**ASSIGNMENT**
Give the number of lines in this listing that contain "ビーム検索", with no other words.
MATERIAL SHOWN Start Marker
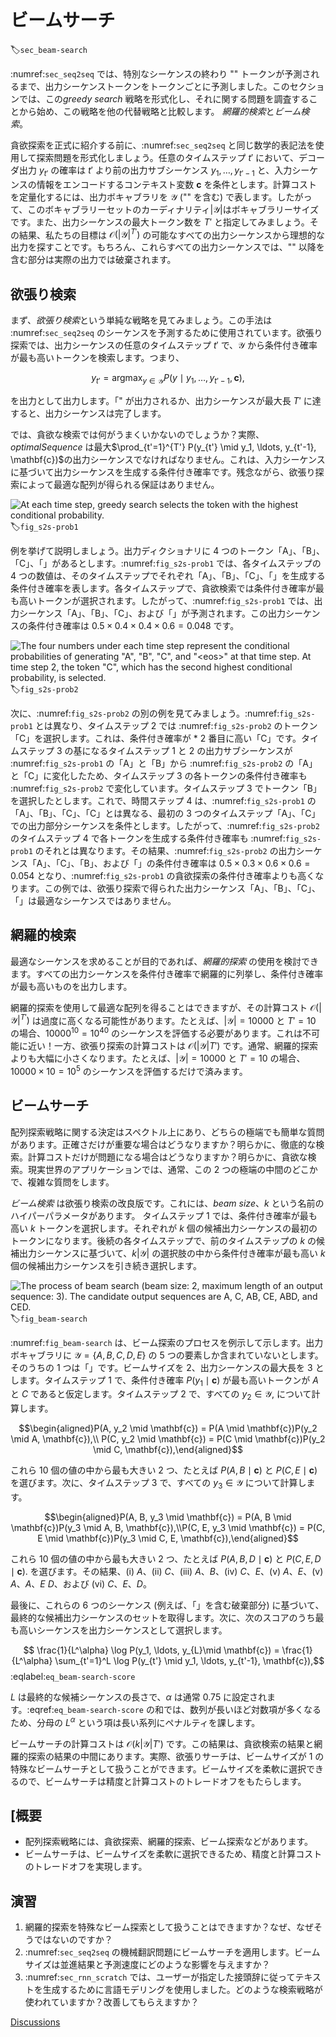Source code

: # ビームサーチ
:label:`sec_beam-search`

:numref:`sec_seq2seq` では、特別なシーケンスの終わり "<eos>" トークンが予測されるまで、出力シーケンストークンをトークンごとに予測しました。このセクションでは、この*greedy search* 戦略を形式化し、それに関する問題を調査することから始め、この戦略を他の代替戦略と比較します。
*網羅的検索*と*ビーム検索*。

貪欲探索を正式に紹介する前に、:numref:`sec_seq2seq` と同じ数学的表記法を使用して探索問題を形式化しましょう。任意のタイムステップ $t'$ において、デコーダ出力 $y_{t'}$ の確率は $t'$ より前の出力サブシーケンス $y_1, \ldots, y_{t'-1}$ と、入力シーケンスの情報をエンコードするコンテキスト変数 $\mathbf{c}$ を条件とします。計算コストを定量化するには、<eos>出力ボキャブラリを $\mathcal{Y}$ ("" を含む) で表します。したがって、このボキャブラリーセットのカーディナリティ$\left|\mathcal{Y}\right|$はボキャブラリーサイズです。また、出力シーケンスの最大トークン数を $T'$ と指定してみましょう。その結果、私たちの目標は $\mathcal{O}(\left|\mathcal{Y}\right|^{T'})$ の可能なすべての出力シーケンスから理想的な出力を探すことです。もちろん、これらすべての出力シーケンスでは、"<eos>" 以降を含む部分は実際の出力では破棄されます。 

## 欲張り検索

まず、*欲張り検索*という単純な戦略を見てみましょう。この手法は :numref:`sec_seq2seq` のシーケンスを予測するために使用されています。欲張り探索では、出力シーケンスの任意のタイムステップ $t'$ で、$\mathcal{Y}$ から条件付き確率が最も高いトークンを検索します。つまり、  

$$y_{t'} = \operatorname*{argmax}_{y \in \mathcal{Y}} P(y \mid y_1, \ldots, y_{t'-1}, \mathbf{c}),$$

を出力として出力します。「<eos>" が出力されるか、出力シーケンスが最大長 $T'$ に達すると、出力シーケンスは完了します。 

では、貪欲な検索では何がうまくいかないのでしょうか？実際、*optimalSequence* は最大$\prod_{t'=1}^{T'} P(y_{t'} \mid y_1, \ldots, y_{t'-1}, \mathbf{c})$の出力シーケンスでなければなりません。これは、入力シーケンスに基づいて出力シーケンスを生成する条件付き確率です。残念ながら、欲張り探索によって最適な配列が得られる保証はありません。 

![At each time step, greedy search selects the token with the highest conditional probability.](../img/s2s-prob1.svg)
:label:`fig_s2s-prob1`

例を挙げて説明しましょう。<eos>出力ディクショナリに 4 つのトークン「A」、「B」、「C」、「」があるとします。:numref:`fig_s2s-prob1` では、各タイムステップの 4 つの数値は、<eos>そのタイムステップでそれぞれ「A」、「B」、「C」、「」を生成する条件付き確率を表します。各タイムステップで、貪欲検索では条件付き確率が最も高いトークンが選択されます。したがって、<eos>:numref:`fig_s2s-prob1` では、出力シーケンス「A」、「B」、「C」、および「」が予測されます。この出力シーケンスの条件付き確率は $0.5\times0.4\times0.4\times0.6 = 0.048$ です。 

![The four numbers under each time step represent the conditional probabilities of generating "A", "B", "C", and "&lt;eos&gt;" at that time step.  At time step 2, the token "C", which has the second highest conditional probability, is selected.](../img/s2s-prob2.svg)
:label:`fig_s2s-prob2`

次に、:numref:`fig_s2s-prob2` の別の例を見てみましょう。:numref:`fig_s2s-prob1` とは異なり、タイムステップ 2 では :numref:`fig_s2s-prob2` のトークン「C」を選択します。これは、条件付き確率が * 2 番目に高い「C」です。タイムステップ 3 の基になるタイムステップ 1 と 2 の出力サブシーケンスが :numref:`fig_s2s-prob1` の「A」と「B」から :numref:`fig_s2s-prob2` の「A」と「C」に変化したため、タイムステップ 3 の各トークンの条件付き確率も :numref:`fig_s2s-prob2` で変化しています。タイムステップ 3 でトークン「B」を選択したとします。これで、時間ステップ 4 は、:numref:`fig_s2s-prob1` の「A」、「B」、「C」、「C」とは異なる、最初の 3 つのタイムステップ「A」、「C」での出力部分シーケンスを条件とします。したがって、:numref:`fig_s2s-prob2` のタイムステップ 4 で各トークンを生成する条件付き確率も :numref:`fig_s2s-prob1` のそれとは異なります。その結果、<eos>:numref:`fig_s2s-prob2` の出力シーケンス「A」、「C」、「B」、および「」の条件付き確率は $0.5\times0.3 \times0.6\times0.6=0.054$ となり、:numref:`fig_s2s-prob1` の貪欲探索の条件付き確率よりも高くなります。この例では、<eos>欲張り探索で得られた出力シーケンス「A」、「B」、「C」、「」は最適なシーケンスではありません。 

## 網羅的検索

最適なシーケンスを求めることが目的であれば、*網羅的探索* の使用を検討できます。すべての出力シーケンスを条件付き確率で網羅的に列挙し、条件付き確率が最も高いものを出力します。 

網羅的探索を使用して最適な配列を得ることはできますが、その計算コスト $\mathcal{O}(\left|\mathcal{Y}\right|^{T'})$ は過度に高くなる可能性があります。たとえば、$|\mathcal{Y}|=10000$ と $T'=10$ の場合、$10000^{10} = 10^{40}$ のシーケンスを評価する必要があります。これは不可能に近い！一方、欲張り探索の計算コストは $\mathcal{O}(\left|\mathcal{Y}\right|T')$ です。通常、網羅的探索よりも大幅に小さくなります。たとえば、$|\mathcal{Y}|=10000$ と $T'=10$ の場合、$10000\times10=10^5$ のシーケンスを評価するだけで済みます。 

## ビームサーチ

配列探索戦略に関する決定はスペクトル上にあり、どちらの極端でも簡単な質問があります。正確さだけが重要な場合はどうなりますか？明らかに、徹底的な検索。計算コストだけが問題になる場合はどうなりますか？明らかに、貪欲な検索。現実世界のアプリケーションでは、通常、この 2 つの極端の中間のどこかで、複雑な質問をします。 

*ビーム検索* は欲張り検索の改良版です。これには、*beam size*、$k$ という名前のハイパーパラメータがあります。 
タイムステップ 1 では、条件付き確率が最も高い $k$ トークンを選択します。それぞれが $k$ 個の候補出力シーケンスの最初のトークンになります。後続の各タイムステップで、前のタイムステップの $k$ の候補出力シーケンスに基づいて、$k\left|\mathcal{Y}\right|$ の選択肢の中から条件付き確率が最も高い $k$ 個の候補出力シーケンスを引き続き選択します。 

![The process of beam search (beam size: 2, maximum length of an output sequence: 3). The candidate output sequences are $A$, $C$, $AB$, $CE$, $ABD$, and $CED$.](../img/beam-search.svg)
:label:`fig_beam-search`

:numref:`fig_beam-search` は、ビーム探索のプロセスを例示して示します。出力ボキャブラリに $\mathcal{Y} = \{A, B, C, D, E\}$ の 5 つの要素しか含まれていないとします。そのうちの 1 つは「<eos>」です。ビームサイズを 2、出力シーケンスの最大長を 3 とします。タイムステップ 1 で、条件付き確率 $P(y_1 \mid \mathbf{c})$ が最も高いトークンが $A$ と $C$ であると仮定します。タイムステップ 2 で、すべての $y_2 \in \mathcal{Y},$ について計算します。  

$$\begin{aligned}P(A, y_2 \mid \mathbf{c}) = P(A \mid \mathbf{c})P(y_2 \mid A, \mathbf{c}),\\ P(C, y_2 \mid \mathbf{c}) = P(C \mid \mathbf{c})P(y_2 \mid C, \mathbf{c}),\end{aligned}$$  

これら 10 個の値の中から最も大きい 2 つ、たとえば $P(A, B \mid \mathbf{c})$ と $P(C, E \mid \mathbf{c})$ を選びます。次に、タイムステップ 3 で、すべての $y_3 \in \mathcal{Y}$ について計算します。  

$$\begin{aligned}P(A, B, y_3 \mid \mathbf{c}) = P(A, B \mid \mathbf{c})P(y_3 \mid A, B, \mathbf{c}),\\P(C, E, y_3 \mid \mathbf{c}) = P(C, E \mid \mathbf{c})P(y_3 \mid C, E, \mathbf{c}),\end{aligned}$$ 

これら 10 個の値の中から最も大きい 2 つ、たとえば $P(A, B, D \mid \mathbf{c})$ と $P(C, E, D \mid  \mathbf{c}).$ を選びます。その結果、(i) $A$、(ii) $C$、(iii) $A$、$B$、(iv) $C$、$E$、(v) $A$、$E$、(v) $A$、$A$、$E$ $D$、および (vi) $C$、$E$、$D$。  

最後に、これらの 6 つのシーケンス (例えば、「<eos>」を含む破棄部分) に基づいて、最終的な候補出力シーケンスのセットを取得します。次に、次のスコアのうち最も高いシーケンスを出力シーケンスとして選択します。 

$$ \frac{1}{L^\alpha} \log P(y_1, \ldots, y_{L}\mid \mathbf{c}) = \frac{1}{L^\alpha} \sum_{t'=1}^L \log P(y_{t'} \mid y_1, \ldots, y_{t'-1}, \mathbf{c}),$$
:eqlabel:`eq_beam-search-score`

$L$ は最終的な候補シーケンスの長さで、$\alpha$ は通常 0.75 に設定されます。:eqref:`eq_beam-search-score` の和では、数列が長いほど対数項が多くなるため、分母の $L^\alpha$ という項は長い系列にペナルティを課します。 

ビームサーチの計算コストは $\mathcal{O}(k\left|\mathcal{Y}\right|T')$ です。この結果は、貪欲検索の結果と網羅的探索の結果の中間にあります。実際、欲張りサーチは、ビームサイズが 1 の特殊なビームサーチとして扱うことができます。ビームサイズを柔軟に選択できるので、ビームサーチは精度と計算コストのトレードオフをもたらします。 

## [概要

* 配列探索戦略には、貪欲探索、網羅的探索、ビーム探索などがあります。
* ビームサーチは、ビームサイズを柔軟に選択できるため、精度と計算コストのトレードオフを実現します。

## 演習

1. 網羅的探索を特殊なビーム探索として扱うことはできますか？なぜ、なぜそうではないのですか？
1. :numref:`sec_seq2seq` の機械翻訳問題にビームサーチを適用します。ビームサイズは並進結果と予測速度にどのような影響を与えますか？
1. :numref:`sec_rnn_scratch` では、ユーザーが指定した接頭辞に従ってテキストを生成するために言語モデリングを使用しました。どのような検索戦略が使われていますか？改善してもらえますか？

[Discussions](https://discuss.d2l.ai/t/338)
MATERIAL SHOWN End Marker
**TASK RESPONSE**
2